3. PERPINDAHAN KAMAR

Ok next, perpindahan kamar untuk seluruh kelas dan setiap kamar terdapat beberapa kelas (campur). Fortunately, saya mendapat bagian kamar 2 yang mayoritas berpenghuni kelas 8 dan kelas 7 dengan rincian: Kelas 7 (sekarang kelas 8) 35%, kelas 8 (sekarang kelas 9) 55%, kelas 9 (sekarang kelas 10) 8%, dan kelas 10 (kini kelas 11) 2%. Uniknya, baru beberapa jam pindah kamar seorang adik kelasku memanggilku. ‘’Abyan, da’aka ustadz Manshur amaama baitihi. (Abyan, kamu dipanggil ustadz Manshur di depan rumahnya)’’serunya. ‘’Na’am, intadzir lahdhatan! (Ya, tunggu sebentar)’’sergahku.

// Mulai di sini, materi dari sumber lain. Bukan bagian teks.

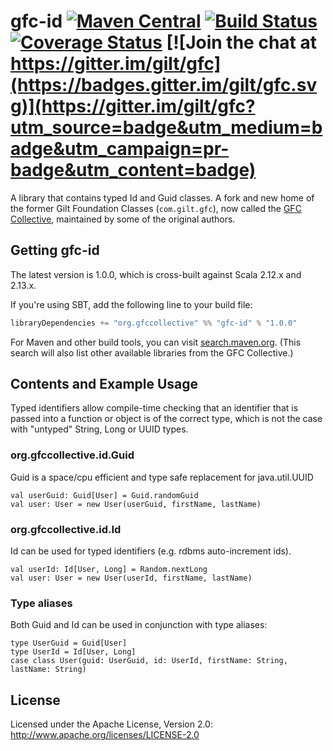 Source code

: 

# gfc-id [![Maven Central](https://maven-badges.herokuapp.com/maven-central/org.gfccollective/gfc-id_2.12/badge.svg?style=plastic)](https://maven-badges.herokuapp.com/maven-central/org.gfccollective/gfc-id_2.12) [![Build Status](https://travis-ci.org/gilt/gfc-id.svg?branch=master)](https://travis-ci.org/gilt/gfc-id) [![Coverage Status](https://coveralls.io/repos/gilt/gfc-id/badge.svg?branch=master&service=github)](https://coveralls.io/github/gilt/gfc-id?branch=master) [![Join the chat at https://gitter.im/gilt/gfc](https://badges.gitter.im/gilt/gfc.svg)](https://gitter.im/gilt/gfc?utm_source=badge&utm_medium=badge&utm_campaign=pr-badge&utm_content=badge)

A library that contains typed Id and Guid classes.
A fork and new home of the former Gilt Foundation Classes (`com.gilt.gfc`), now called the [GFC Collective](https://github.com/gfc-collective), maintained by some of the original authors.

## Getting gfc-id

The latest version is 1.0.0, which is cross-built against Scala 2.12.x and 2.13.x.

If you're using SBT, add the following line to your build file:

```scala
libraryDependencies += "org.gfccollective" %% "gfc-id" % "1.0.0"
```

For Maven and other build tools, you can visit [search.maven.org](http://search.maven.org/#search%7Cga%7C1%7Corg.gfccollective).
(This search will also list other available libraries from the GFC Collective.)

## Contents and Example Usage

Typed identifiers allow compile-time checking that an identifier that is passed into a
function or object is of the correct type, which is not the case with "untyped" String, 
Long or UUID types.

### org.gfccollective.id.Guid

Guid is a space/cpu efficient and type safe replacement for java.util.UUID

    val userGuid: Guid[User] = Guid.randomGuid
    val user: User = new User(userGuid, firstName, lastName)

### org.gfccollective.id.Id 

Id can be used for typed identifiers (e.g. rdbms auto-increment ids).

    val userId: Id[User, Long] = Random.nextLong
    val user: User = new User(userId, firstName, lastName)

### Type aliases

Both Guid and Id can be used in conjunction with type aliases:

    type UserGuid = Guid[User]
    type UserId = Id[User, Long]
    case class User(guid: UserGuid, id: UserId, firstName: String, lastName: String)

## License

Licensed under the Apache License, Version 2.0: http://www.apache.org/licenses/LICENSE-2.0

 Aku yang baru saja akan makan siang, langsung beralih menuju ke depan rumah ustadz Manshur dan Saya disuruh duduk terlebih dahulu sesampainya di sana sembari menunggu yang lain. Aku baru tahu kalau bukan saya saja yang dipanggil. Setelah menunggu beberapa lama, datanglah secara berurutan Ulum, Humam, dan Manadhir dengan wajah penasaran. Sama seperti saya, datang dengan penasaran. Tapi hatiku tidak deg-degan setiap kali dipanggil ustadz Manshur, sekalipun Aku dipanggil karena melanggar peraturan.

Tanpa basa-basi, ustadz Manshur mulai berbicara yang isinya kurang aku suka untuk melaksanakannya. ‘’Antum jami’an faltantaqiluu ilaa hujratil juduud ba’din, idzan ‘alaikum an tudabbiruuhum lau qad jaauu jamii’an. Falidzaalika, khudz khidzaanatan faarighatan waahidatan min sakanit thullabit tahtiyyah tsumma ihmil ilaa sakanit thuulabil fauqiyyah. Wa waqtul intiqool, maa syi’tum. Almuhim, qablal juduud ya’tiyuuna ilaa hunaa, thayyib???(Kalian semua pindahlah ke kamar murid baru nanti, jadi nanti kalian harus menjadi pengurus mereka kalau mereka sudah datang ke sini semua. Maka dari itu, ambillah sebuah lemari yang kosong dari komplek bawah kemudian bawa ke komplek atas. Dan waktu pindahnya terserah kalian. Yang penting, sebelum murid baru dating ke sini, oke???)’’kata beliau dengan penuh harap. Walaupun hati ini melawan, perintah harus ustadz harus dijalankan, mau tidak mau asal masih fii siraathil mustaqim. ‘’Insyaa Allah yaa ustadz…!(Insya Allah tadz…!)’’jawab kami serempak. ‘’Khalash, A taghaddaitum jamii’an???(Sudah, apakah sudah makan siang kalian semua???)’’tanya beliau. ‘’Lamma, haadza sanataghadda tadz.(Belum tadz, ini kami akan makan.)’’jawab kami. ‘’Ayyuha, tafadldlal!(ya sudah, silahkan!)’’kata beliau. Setelah itu kami makan siang.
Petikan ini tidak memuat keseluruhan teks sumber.